Since I was a young teenager I played with the idea of being a vegetarian. As an animal lover, at first I wanted to make this lifestyle change because of the cruelty aspect, hoping to save a few cows or chickens from a horrible fate. I watched videos and read articles from various sources including www.goveg.com and www.peta.org.

I was appalled and extremely saddened by what I saw on these websites : Chickens packed in cages like sardines with their beaks cut off and legs broken, dairy cows with scabbed and stressed udders, pigs continuously screaming and frantic, crammed so tightly into pens so that they could barely touch the floor.

I read horrifying stories of the treatment of these animals, how they were barely stunned before the slaughtering process for the sake of faster production, and how little care was given to their welfare.

Now, in my line of work and with a bit more maturity under my belt, I realize how unreliable and biased these sources can be, and how a lot of information out there borders on propaganda.

So when I wrote that article, you can see where the idea came from that animals weren’t being treated as well as pro-meat organizations would lead us to believe, and when the letters came pouring in that I was wrong, you can see why I might have been skeptical.

With so many people telling me that I was wrong, I began to think that maybe I was. Being a truth-seeker, I decided to get to the bottom of things to see if they were just blissfully unaware, or if I was merely perpetuating rumours or propaganda put out there by the anti-meat people.

Cattle on pasture

One letter-to-the-editor-writer Nelson Ferris was kind enough to invite me out to his farm and let me see how he does things.

One sunny morning a few weeks ago, I drove out to Hines Creek to visit his farm. When I got there, he and his wife took me out on the quad to look at the 75 head of cattle he had in his pastures.

It was calving season for them, so there were adorable little calves running around, some of them as old as one month, or as young as one day old.

The cows seemed content . They had plenty of water to drink, grass and hay to chew on, salt to lick, space to frolic and shade to lounge under.

Mr. Ferris explained to me that it was in a livestock producer’s best interest to keep his animals healthy and happy. He said that if an animal isn’t properly fed or is stressed out, production goes down. Of course, this made sense to me, but I know that not all farms are like Mr. Ferris’. I know that especially in southern Alberta there are a lot of feedlots and industrial farms. I wondered what they were like, when it came to the treatment of animals. After all, that’s where all the stories came from.
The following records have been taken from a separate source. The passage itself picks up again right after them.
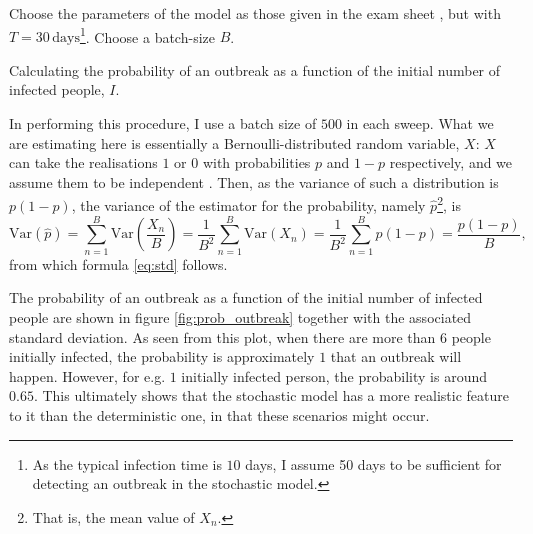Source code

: \begin{algorithm}[H]
	Choose the parameters of the model as those given in the exam sheet \cite{sheet}, but with $T = 30 \, \mathrm{days}$\footnote{As the typical infection time is $10$ days, I assume 50 days to be sufficient for detecting an outbreak in the stochastic model.}. \;
	Choose a batch-size $B$.\;
	\caption{Calculating the probability of an outbreak as a function of the initial number of infected people, $I$. }
	\label{alg:prob_I}
\end{algorithm} 

In performing this procedure, I use a batch size of $500$ in each sweep. What we are estimating here is essentially a Bernoulli-distributed random variable, $X$: $X$ can take the realisations $1$ or $0$ with probabilities $p$ and $1-p$ respectively, and we assume them to be independent \cite[~p.26]{Wassermann}. Then, as the variance of such a distribution is $p(1-p)$, the variance of the estimator for the probability, namely $\hat{p}$\footnote{That is, the mean value of $X_n$.}, is 
$$
	\mathrm{Var}(\hat{p}) =  \sum_{n= 1}^{B} \mathrm{Var}\left(\frac{X_n}{B}\right) = \frac{1}{B^2} \sum_{n= 1}^{B} \mathrm{Var}(X_n) = \frac{1}{B^2} \sum_{n= 1}^{B} p (1-p) = \frac{p(1-p)}{B},
$$
from which formula \eqref{eq:std} follows. 

The probability of an outbreak as a function of the initial number of infected people are shown in figure \ref{fig:prob_outbreak} together with the associated standard deviation. As seen from this plot, when there are more than $6$ people initially infected, the probability is approximately $1$ that an outbreak will happen. However, for e.g. $1$ initially infected person, the probability is around $0.65$. This ultimately shows that the stochastic model has a more realistic feature to it than the deterministic one, in that these scenarios might occur.

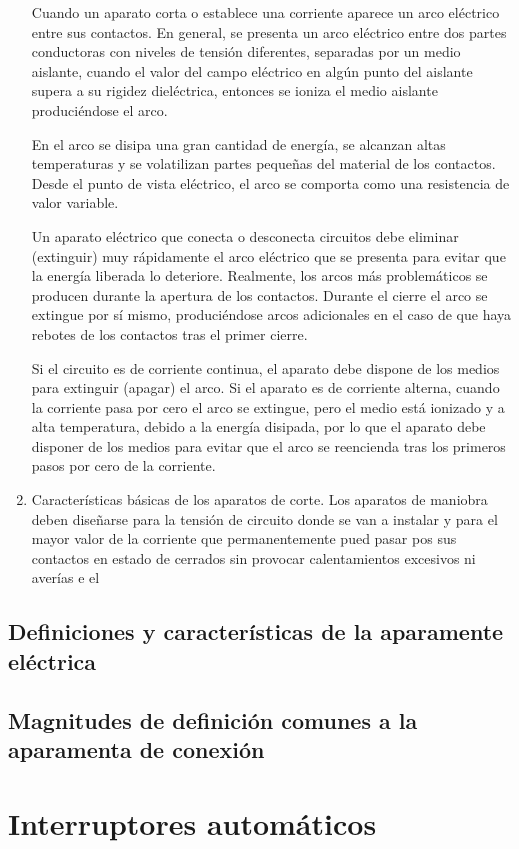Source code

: \begin{enumerate}
    Cuando un aparato corta o establece una corriente aparece un arco eléctrico entre sus contactos. En general, se presenta un arco eléctrico entre dos partes conductoras con niveles de tensión diferentes, separadas por un medio aislante, cuando el valor del campo eléctrico en algún punto del aislante supera a su rigidez dieléctrica, entonces se ioniza el medio aislante produciéndose el arco.

    En el arco se disipa una gran cantidad de energía, se alcanzan altas temperaturas y se volatilizan partes pequeñas del material de los contactos. Desde el punto de vista eléctrico, el arco se comporta como una resistencia de valor variable.

    Un aparato eléctrico que conecta o desconecta circuitos debe eliminar (extinguir) muy rápidamente el arco eléctrico que se presenta para evitar que la energía liberada lo deteriore. Realmente, los arcos más problemáticos se producen durante la apertura de los contactos. Durante el cierre el arco se extingue por sí mismo, produciéndose arcos adicionales en el caso de que haya rebotes de los contactos tras el primer cierre.

    Si el circuito es de corriente continua, el aparato debe dispone de los medios para extinguir (apagar) el arco. Si el aparato es de corriente alterna, cuando la corriente pasa por cero el arco se extingue, pero el medio está ionizado y a alta temperatura, debido a la energía disipada, por lo que el aparato debe disponer de los medios para evitar que el arco se reencienda tras los primeros pasos por cero de la corriente.

    \item Características básicas de los aparatos de corte.
    Los aparatos de maniobra deben diseñarse para la tensión de circuito donde se van a instalar y para el mayor valor de la corriente que permanentemente pued pasar pos sus contactos en estado de cerrados sin provocar calentamientos excesivos ni averías e el
\end{enumerate}
\subsection{Definiciones y características de la aparamente eléctrica}
\subsection{Magnitudes de definición comunes a la aparamenta de conexión}

\section{Interruptores automáticos}
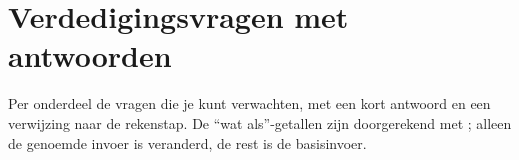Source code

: \chapter{Verdedigingsvragen met antwoorden}
\label{b:vragen}
Per onderdeel de vragen die je kunt verwachten, met een kort antwoord en een verwijzing naar de rekenstap. De ``wat
als''-getallen zijn doorgerekend met ; alleen de genoemde invoer is veranderd, de rest is de basisinvoer.
\newcommand{\V}[2]{\item \textbf{#1}\par\nopagebreak #2}

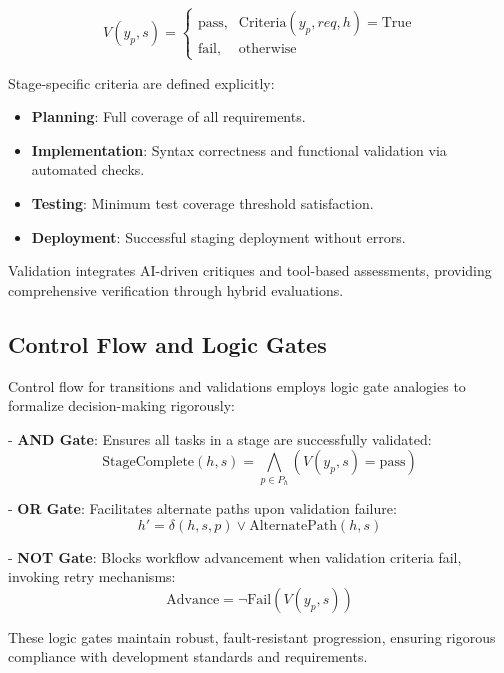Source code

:\documentclass[11pt,a4paper]{article}
\begin{document}
\[
V(y_p, s) =
\begin{cases}
    \text{pass}, & \text{Criteria}(y_p, req, h)=\text{True}\\[4pt]
    \text{fail}, & \text{otherwise}
\end{cases}
\]

Stage-specific criteria are defined explicitly:

\begin{itemize}
    \item \textbf{Planning}: Full coverage of all requirements.
    \item \textbf{Implementation}: Syntax correctness and functional validation via automated checks.
    \item \textbf{Testing}: Minimum test coverage threshold satisfaction.
    \item \textbf{Deployment}: Successful staging deployment without errors.
\end{itemize}

Validation integrates AI-driven critiques and tool-based assessments, providing comprehensive verification through hybrid evaluations.

\subsection{Control Flow and Logic Gates}
\label{subsec:control_flow}

Control flow for transitions and validations employs logic gate analogies to formalize decision-making rigorously:

- \textbf{AND Gate}: Ensures all tasks in a stage are successfully validated:
\[
\text{StageComplete}(h, s) = \bigwedge_{p \in P_h}(V(y_p, s)=\text{pass})
\]

- \textbf{OR Gate}: Facilitates alternate paths upon validation failure:
\[
h' = \delta(h, s, p) \lor \text{AlternatePath}(h, s)
\]

- \textbf{NOT Gate}: Blocks workflow advancement when validation criteria fail, invoking retry mechanisms:
\[
\text{Advance} = \neg\text{Fail}(V(y_p, s))
\]

These logic gates maintain robust, fault-resistant progression, ensuring rigorous compliance with development standards and requirements.

\end{document}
Not having the resources to actually go to an industrial farm, I had to do a lot of research. First, I used the Internet, which gave me all sorts of mixed results. Some were from the U.S., some were pro-industrial farming, some were against it, and some said it was taking over small family farms, but I couldn’t find any concrete evidence for or against cruelty in these places.

I decided I needed the information straight from the horse’s mouth, so to speak. I called veterinarians, Alberta Agriculture, the Peace Valley Beef and Forage Association, and anyone else I could think of who might know something about this.

Their answers were all the same: Unhappy animals leads to low production, which in turn leads to unhappy farmers.

Again I was told that it was in the producer’s best interests to keep their animals happy so that they produced a lot and didn’t get sick so that their meat or milk wasn’t contaminated.

Some said that in years past, there may have been instances like that, but now there is way more heavily enforced legislation in place to protect animals.

Meat inspection rules include humane treatment

According to Dr. Lloyd Keddie, a veterinarian in town, things are getting better and better. There are inspectors at every turn and slaughterhouses are getting more regulated and even starting to install security cameras for these such purposes.

“Humane and slaughter are not words that would normally go together, but now most slaughterhouses are aware of humane treatment,” he says. “Cutting corners and not doing things properly means more contamination and condemned meat, and that is not tolerated in the inspection process.”

Despite having been misinformed before, I was happy to be set straight. In fact, I was relieved.

While I’m not going to say that I was wrong about the meat industry as a whole in Canada and the United States, because there is still a part of me that still isn’t quite convinced, but I will say this: I’m happy to find out that in Alberta things aren’t as bad as I was led to believe.

I apologize to any livestock farmers who felt attacked by what I said, and I’d like to thank everyone who helped me see.